Trump is commandeering the Strait of Hormuz to rig the pump prices we pay.
I filled the Silverado at the co-op in Friendship yesterday afternoon. Regular $3.49, diesel $3.89. Down a dime from last week, but I’ve learned not to trust a dime. When a president wakes up threatening to seize Iran’s main oil terminal and goes to bed saying a peace deal might be days away, the pump price in Adams County is a seismograph, not a price tag.
The Wall Street Journal reported Friday that Brent crude fell to $88.39 a barrel after Trump called off planned strikes on Kharg Island, the hub that handles the bulk of Iran’s crude exports. West Texas Intermediate dropped to $85.91. Both benchmarks lost roughly 7 percent on the week. Deutsche Bank called the reaction swift, and the entire futures curve moved lower. But the same markets were climbing just days ago when a fragile ceasefire nearly came apart after Iranian missiles, and they dropped on optimism the week before that. The futures tickers in Chicago don’t care; the tank on my pickup just pays them.
The Strait of Hormuz is a chokepoint a few miles wide through which roughly a fifth of the world’s oil passes. Park a carrier group there and threaten to seize the terminals, and the market prices in the risk. Call it off for a peace deal, and the risk evaporates. The oil itself hasn’t changed. The premium for moving it has. That premium is a tax on uncertainty, and it lands on every farmer, every logger, every snowmobile tour operator whose entire winter margin lives in a three-cent spread.
Anyone who’s read Yergin’s The Prize knows the 1973 embargo stamped energy security into our political vocabulary and birthed the Carter Doctrine—the idea that defense of the Persian Gulf is a vital national interest.
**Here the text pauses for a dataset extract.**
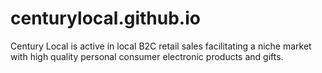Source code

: # centurylocal.github.io
Century Local is active in local B2C retail sales facilitating a niche market with high quality personal consumer electronic products and gifts.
That framework was built to protect supply, but today it looks less like a shield for our interests and more like a lever. The administration threatens to take over another country’s energy grid, and the futures market doesn’t just see a risk of war. It sees a restructuring of who controls the commodity. The men writing the contracts do not live in Friendship. They do not feel the first bite of a price jump in the tank of a Chevy Silverado when they threaten a strike, and they do not feel the relief when they call it off. They just trade the difference.
Wendell Berry, in The Unsettling of America, calls it the extractive mind—the willingness to treat the world as a warehouse of things to be taken and moved without regard for the cost to the communities that sit on top of them. The extractive mind isn’t just a strip mine in West Virginia or a dairy operation whose lagoon spills into the aquifer in Kewaunee County. It is the geopolitical assumption that the energy resources of another hemisphere can be seized by force to flatten a curve on a Chicago exchange. And when the president wields that assumption as a price-discovery mechanism, the entire diesel-dependent heart of the country becomes a weight on the end of his lever.
We up here have been watching this yo-yo all month. Last week, before the ceasefire wobble, diesel was $3.99. The week before that, when things were calmer, it was $3.79. The difference between a presidential threat and a presidential pullback is a dime or two a gallon—doesn’t sound like much until you’re a dairy farmer running a skid steer six hours a day, or a logger filling a forwarder, or a small-engine mechanic with a shop full of equipment that needs fuel to run. You can’t defer hay baling because diesel spiked ten cents on Tuesday, but margins are too thin to pre-buy.
The rhetoric is nationalist—the promise that by taking control of the Strait, we secure our dominance. The reality is that the U.S. has been a net exporter for years, and domestic production hit a record 13.6 million barrels a day last year. The price of a barrel in Adams County is not set in Washington. It is set in Rotterdam, in Singapore, and in the pits where a threat of invasion is priced into a contract my parts supplier uses to ship a pallet of carburetors from a warehouse in Illinois. The nationalist shell game works by convincing the man paying the pump price that he is also the beneficiary of the empire. He isn’t. He is the collateral.
A deal gets signed, or it stays dead. The Strait will stay open, or it will close. But the diesel in my shop’s day tank will cost what the global market says it costs, and the market will react to every threat and every reprieve with the same mathematical indifference. When the president uses the military to rig the energy markets, he is not defending rural America. He is betting on its fuel costs. And in that bet, the house always wins—but the receipt from the fuel supplier still lands on my desk. That’s not a policy. That’s a roulette wheel. And the wheel is spinning over a county that already can’t afford another bad year.